___ Dataset extract
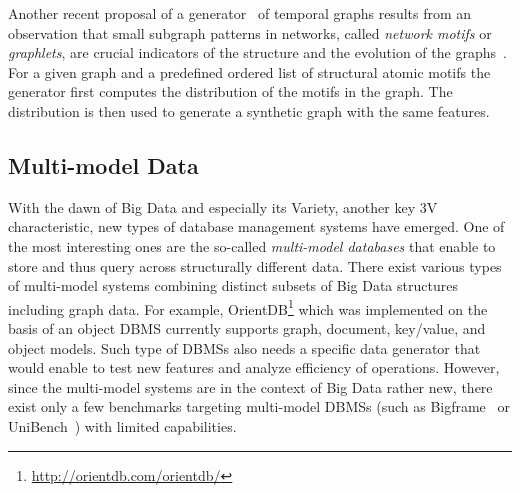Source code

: Another recent proposal of a generator~\cite{mlg2018_42} of temporal graphs
results from an observation that small subgraph patterns in networks, called
\emph{network motifs} or \emph{graphlets}, are crucial indicators of the
structure and the evolution of the
graphs~\cite{Paranjape:2017:MTN:3018661.3018731}. For a given graph and a
predefined ordered list of structural atomic motifs the generator first computes
the distribution of the motifs in the graph. The distribution is then used to
generate a synthetic graph with the same features.




\subsection{Multi-model Data}
With the dawn of Big Data and especially its Variety, another key 3V characteristic, new types of
database management systems have emerged. One of the most interesting ones
are the so-called \emph{multi-model databases} that enable to store and
thus query across structurally different data. There exist various types of
multi-model systems combining  distinct subsets of Big Data structures including graph data.
For example, OrientDB\footnote{\url{http://orientdb.com/orientdb/}} which was
implemented on the basis of an object DBMS currently supports graph, document,
key/value, and object models. Such type of DBMSs also needs a specific
data generator that would enable
to test new features and analyze efficiency of operations. However, since the
multi-model systems are in the context of Big Data rather new, there exist only
a few benchmarks targeting multi-model DBMSs (such as
Bigframe~\cite{journals/pvldb/KunjirKB14} or UniBench~\cite{conf/cidr/lu17})
with limited capabilities.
______
**Work request:**
Write down, word for word, the lines above from the one containing "generate a synthetic" through the one containing "With the dawn", both ends included.

**Exercise output:**
generate a synthetic graph with the same features.




\subsection{Multi-model Data}
With the dawn of Big Data and especially its Variety, another key 3V characteristic, new types of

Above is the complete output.